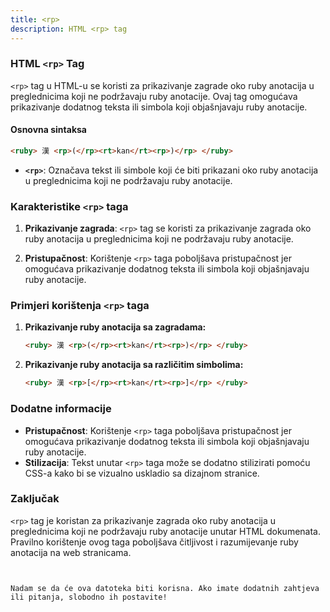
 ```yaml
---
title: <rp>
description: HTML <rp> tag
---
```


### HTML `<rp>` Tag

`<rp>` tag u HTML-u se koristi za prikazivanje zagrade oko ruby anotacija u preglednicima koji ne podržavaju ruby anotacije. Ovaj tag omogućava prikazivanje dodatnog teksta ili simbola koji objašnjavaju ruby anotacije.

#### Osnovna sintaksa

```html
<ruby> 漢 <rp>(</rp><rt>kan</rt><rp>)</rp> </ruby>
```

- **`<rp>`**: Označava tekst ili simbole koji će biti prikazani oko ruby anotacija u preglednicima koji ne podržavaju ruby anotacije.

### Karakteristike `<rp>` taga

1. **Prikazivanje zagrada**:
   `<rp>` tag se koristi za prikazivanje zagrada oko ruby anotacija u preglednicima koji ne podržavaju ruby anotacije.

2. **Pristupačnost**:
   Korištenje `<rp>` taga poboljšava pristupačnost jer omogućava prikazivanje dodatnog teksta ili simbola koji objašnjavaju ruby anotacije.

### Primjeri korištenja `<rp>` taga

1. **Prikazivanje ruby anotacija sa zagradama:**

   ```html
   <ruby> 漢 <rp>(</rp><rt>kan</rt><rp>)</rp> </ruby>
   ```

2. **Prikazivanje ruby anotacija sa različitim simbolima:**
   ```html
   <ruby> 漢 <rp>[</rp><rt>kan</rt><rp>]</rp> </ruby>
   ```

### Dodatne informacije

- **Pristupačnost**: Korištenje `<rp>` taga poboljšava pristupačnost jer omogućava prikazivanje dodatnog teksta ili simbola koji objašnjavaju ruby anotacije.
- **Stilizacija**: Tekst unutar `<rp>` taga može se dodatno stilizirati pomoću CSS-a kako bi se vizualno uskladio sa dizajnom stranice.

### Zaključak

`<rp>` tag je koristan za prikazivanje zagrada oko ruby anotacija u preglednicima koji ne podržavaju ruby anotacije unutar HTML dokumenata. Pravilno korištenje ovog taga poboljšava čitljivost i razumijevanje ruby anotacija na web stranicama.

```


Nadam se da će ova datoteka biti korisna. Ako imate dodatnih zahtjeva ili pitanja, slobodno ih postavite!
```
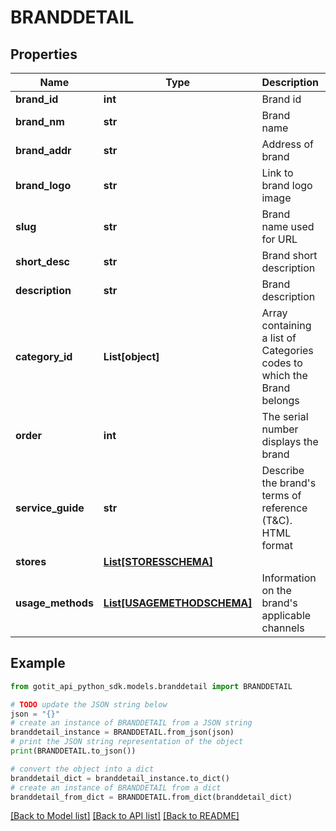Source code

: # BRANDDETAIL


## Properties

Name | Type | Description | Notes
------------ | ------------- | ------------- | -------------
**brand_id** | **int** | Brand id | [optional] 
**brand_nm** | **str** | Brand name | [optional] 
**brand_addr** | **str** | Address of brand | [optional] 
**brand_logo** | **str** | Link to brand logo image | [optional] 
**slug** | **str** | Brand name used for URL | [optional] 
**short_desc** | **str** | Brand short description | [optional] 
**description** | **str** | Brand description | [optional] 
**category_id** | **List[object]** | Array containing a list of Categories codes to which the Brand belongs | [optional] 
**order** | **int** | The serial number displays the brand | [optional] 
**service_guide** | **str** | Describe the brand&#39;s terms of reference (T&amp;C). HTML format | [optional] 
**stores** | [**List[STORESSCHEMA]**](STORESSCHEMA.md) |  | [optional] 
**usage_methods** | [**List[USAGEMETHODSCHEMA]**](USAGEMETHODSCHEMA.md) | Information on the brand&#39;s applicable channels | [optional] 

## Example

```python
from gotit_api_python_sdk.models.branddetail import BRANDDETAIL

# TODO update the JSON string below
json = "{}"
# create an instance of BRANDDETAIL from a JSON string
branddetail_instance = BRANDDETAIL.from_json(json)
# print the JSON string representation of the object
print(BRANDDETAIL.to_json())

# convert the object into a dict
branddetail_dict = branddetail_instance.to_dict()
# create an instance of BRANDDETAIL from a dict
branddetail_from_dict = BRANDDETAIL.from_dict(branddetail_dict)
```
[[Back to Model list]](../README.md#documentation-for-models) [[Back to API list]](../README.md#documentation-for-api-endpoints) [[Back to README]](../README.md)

******

# [TASK BRIEF]
Give the count of lines in the records above that hold the string "taga", and only that count.

# [ANSWER BOX]
6